STORED DATA Start Marker

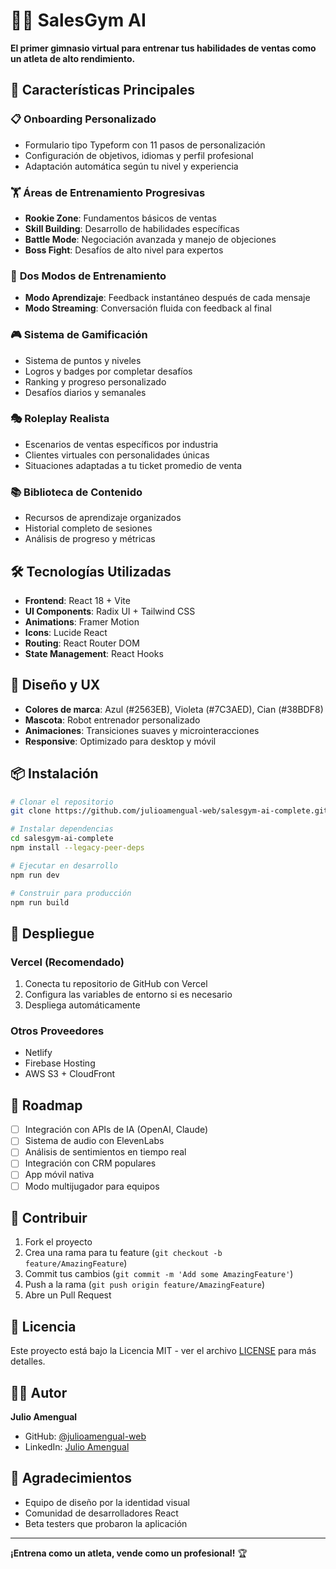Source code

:# 🏋️‍♂️ SalesGym AI

**El primer gimnasio virtual para entrenar tus habilidades de ventas como un atleta de alto rendimiento.**

## 🚀 Características Principales

### 📋 **Onboarding Personalizado**
- Formulario tipo Typeform con 11 pasos de personalización
- Configuración de objetivos, idiomas y perfil profesional
- Adaptación automática según tu nivel y experiencia

### 🏋️ **Áreas de Entrenamiento Progresivas**
- **Rookie Zone**: Fundamentos básicos de ventas
- **Skill Building**: Desarrollo de habilidades específicas
- **Battle Mode**: Negociación avanzada y manejo de objeciones
- **Boss Fight**: Desafíos de alto nivel para expertos

### 🎯 **Dos Modos de Entrenamiento**
- **Modo Aprendizaje**: Feedback instantáneo después de cada mensaje
- **Modo Streaming**: Conversación fluida con feedback al final

### 🎮 **Sistema de Gamificación**
- Sistema de puntos y niveles
- Logros y badges por completar desafíos
- Ranking y progreso personalizado
- Desafíos diarios y semanales

### 🎭 **Roleplay Realista**
- Escenarios de ventas específicos por industria
- Clientes virtuales con personalidades únicas
- Situaciones adaptadas a tu ticket promedio de venta

### 📚 **Biblioteca de Contenido**
- Recursos de aprendizaje organizados
- Historial completo de sesiones
- Análisis de progreso y métricas

## 🛠️ Tecnologías Utilizadas

- **Frontend**: React 18 + Vite
- **UI Components**: Radix UI + Tailwind CSS
- **Animations**: Framer Motion
- **Icons**: Lucide React
- **Routing**: React Router DOM
- **State Management**: React Hooks

## 🎨 Diseño y UX

- **Colores de marca**: Azul (#2563EB), Violeta (#7C3AED), Cian (#38BDF8)
- **Mascota**: Robot entrenador personalizado
- **Animaciones**: Transiciones suaves y microinteracciones
- **Responsive**: Optimizado para desktop y móvil

## 📦 Instalación

```bash
# Clonar el repositorio
git clone https://github.com/julioamengual-web/salesgym-ai-complete.git

# Instalar dependencias
cd salesgym-ai-complete
npm install --legacy-peer-deps

# Ejecutar en desarrollo
npm run dev

# Construir para producción
npm run build
```

## 🚀 Despliegue

### Vercel (Recomendado)
1. Conecta tu repositorio de GitHub con Vercel
2. Configura las variables de entorno si es necesario
3. Despliega automáticamente

### Otros Proveedores
- Netlify
- Firebase Hosting
- AWS S3 + CloudFront

## 🎯 Roadmap

- [ ] Integración con APIs de IA (OpenAI, Claude)
- [ ] Sistema de audio con ElevenLabs
- [ ] Análisis de sentimientos en tiempo real
- [ ] Integración con CRM populares
- [ ] App móvil nativa
- [ ] Modo multijugador para equipos

## 🤝 Contribuir

1. Fork el proyecto
2. Crea una rama para tu feature (`git checkout -b feature/AmazingFeature`)
3. Commit tus cambios (`git commit -m 'Add some AmazingFeature'`)
4. Push a la rama (`git push origin feature/AmazingFeature`)
5. Abre un Pull Request

## 📄 Licencia

Este proyecto está bajo la Licencia MIT - ver el archivo [LICENSE](LICENSE) para más detalles.

## 👨‍💻 Autor

**Julio Amengual**
- GitHub: [@julioamengual-web](https://github.com/julioamengual-web)
- LinkedIn: [Julio Amengual](https://linkedin.com/in/julioamengual)

## 🙏 Agradecimientos

- Equipo de diseño por la identidad visual
- Comunidad de desarrolladores React
- Beta testers que probaron la aplicación

---

**¡Entrena como un atleta, vende como un profesional!** 🏆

STORED DATA End Marker

In the data above, which lines lie between the line with "- Firebase Hosting" and the line with "- [ ] App móvil nativa", inclusive? Print those lines exactly and nothing else.

- Firebase Hosting
- AWS S3 + CloudFront

## 🎯 Roadmap

- [ ] Integración con APIs de IA (OpenAI, Claude)
- [ ] Sistema de audio con ElevenLabs
- [ ] Análisis de sentimientos en tiempo real
- [ ] Integración con CRM populares
- [ ] App móvil nativa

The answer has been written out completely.